タタールといってまず思い浮かぶのは「タタールのくびき」だ。ロシア史を勉強すると、しょっちゅう出てくるワード(Татарское Иго)で、それは、かつてのルーシ(いまのロシア・ウクライナ・ベラルーシ)が、13世紀前半~およそ2世紀にわたってモンゴルの支配を受けた時代の、ロシア人にとって二度と繰り返してはならない、そしてぜったいに忘れてはならない屈辱の出来事をさす言葉として、登場する。ロシアがいかに侵略というものを執拗に嫌い、と同時に執着しているかがうかがえるキーワードでもある。

タタールは、韃靼だったんともよばれる。

韃靼といえば、木管楽器を演奏する筆者としては「ダッタン人の踊り」に触れないわけにいかない。ボロディン作曲のオペラ『イーゴリ公』のなかの一曲で、中高時代を通して吹奏楽部に打ち込んだ自分にとって特別なものである。美しい旋律のソロがあり、原曲ではオーボエだが、吹奏楽では多くの場合クラリネットが担当するという、ソリスト憧れの曲なのだ。「ストレンジャー・イン・パラダイス」というタイトルで、ポップスとしても親しまれている。

『ロシア音楽はじめてブック』(オヤマダアツシ著)によれば、ボロディン(1833-1887)は生涯アマチュア音楽家だった。生まれたときの身分は農奴(ロシアでいう領主に雇用された農民)で、母親は貴族の家政婦だった。名誉ある地位を求めて医者の道へ進みながら(途中で化学者に転向)、音楽にも親しむ。軍の病院で働いていた23歳のときに、17歳のムソルグスキーと出会い、彼を通じて多くの音楽仲間と出会い、楽器演奏だけでなく自ら曲もつくるようになる。

36歳のときに作曲をはじめた『イーゴリ公』(12世紀の史実を記録した『イーゴリ軍記』がベースの叙事詩的オペラ)は未完の作品となった。ボロディンは53歳で亡くなるので、のちにリムスキー=コルサコフとグラズノフが手伝って完成させている。晩年には交響曲1,2番や交響詩「中央アジアの草原にて」などが人気を博すとともに、化学者としても国に大きな業績を遺したのだそうである。

ちなみに「イーゴリ公」に登場するのはタタール人ではなくポロヴェツ人(ティルク系遊牧民族)で、したがって正しくは「ポロヴェツ人の踊り」。近年はそれで表記されることも増えてきたという。やっぱりダッタン人の踊りはダッタンでないと気分が出ないよな~と思いつつ、ここまでオヤマダアツシさんの本を参考に紹介したが、私が愛読し大切にしてきたこの『ロシア音楽はじめてブック』、とてもよい本なのだ。何度も読み返して、どのページも傍線とエンピツの書き込みでいっぱいにしている。ところでこれは2012年に出ていて、続編とかないかな?と思いつつオヤマダアツシさんを検索してみたところ、2020年9月に60歳で亡くなっていたことが今回わかった。とても悲しい。版元・アルテスパブリッシングさんの追悼の記事に、涙してしまった。オヤマダアツシさんとアルテスさんがこの本を遺してくださったことに心から感謝するとともにご冥福をお祈りいたします。

話を戻すと私はこの「ダッタン人の踊り」のソロを吹きたくてたまらなく、しかし中高通して自分の吹部でこの曲が取り上げられることはついぞなかった。他校が吹奏楽コンクールで演奏するのを聴くたび、うらやましくてしかたがなかった。にしても「ダッタン」とはヘンな名だ、「ダッタン人の踊り」のダッタン人とはいったいどんな人たちなのか・・・と、しかし当時の自分にはそれを追及する気も機会も力もなかった。

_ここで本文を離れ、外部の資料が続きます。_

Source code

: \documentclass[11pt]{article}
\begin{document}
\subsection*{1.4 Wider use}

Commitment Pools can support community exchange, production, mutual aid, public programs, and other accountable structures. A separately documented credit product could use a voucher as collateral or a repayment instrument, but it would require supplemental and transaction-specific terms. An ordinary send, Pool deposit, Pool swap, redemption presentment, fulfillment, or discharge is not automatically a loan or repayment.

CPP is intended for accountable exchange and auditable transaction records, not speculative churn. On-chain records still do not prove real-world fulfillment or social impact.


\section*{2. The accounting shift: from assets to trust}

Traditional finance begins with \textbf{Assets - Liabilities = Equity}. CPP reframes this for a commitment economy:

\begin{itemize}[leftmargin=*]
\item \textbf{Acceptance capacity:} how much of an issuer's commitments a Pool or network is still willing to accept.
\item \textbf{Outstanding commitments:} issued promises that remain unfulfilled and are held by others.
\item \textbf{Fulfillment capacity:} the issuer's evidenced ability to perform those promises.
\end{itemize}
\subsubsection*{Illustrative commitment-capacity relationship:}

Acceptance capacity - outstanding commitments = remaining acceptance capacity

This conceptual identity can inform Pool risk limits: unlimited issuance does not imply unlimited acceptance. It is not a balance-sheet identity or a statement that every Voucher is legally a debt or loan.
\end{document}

高校を卒業し、大学入学と同時にスイングジャズ研究会で、ビッグバンドジャズに没頭する日々が始まった。吹奏楽とダッタンのことはすっかり忘れて社会人となり、出版社の編集者になっても、ダッタンを思い出すことはなかったのに、出版社をやめて物書きをはじめたら取材でロシアに縁ができ、ロシア史を勉強するなかでダッタンと再会するのである。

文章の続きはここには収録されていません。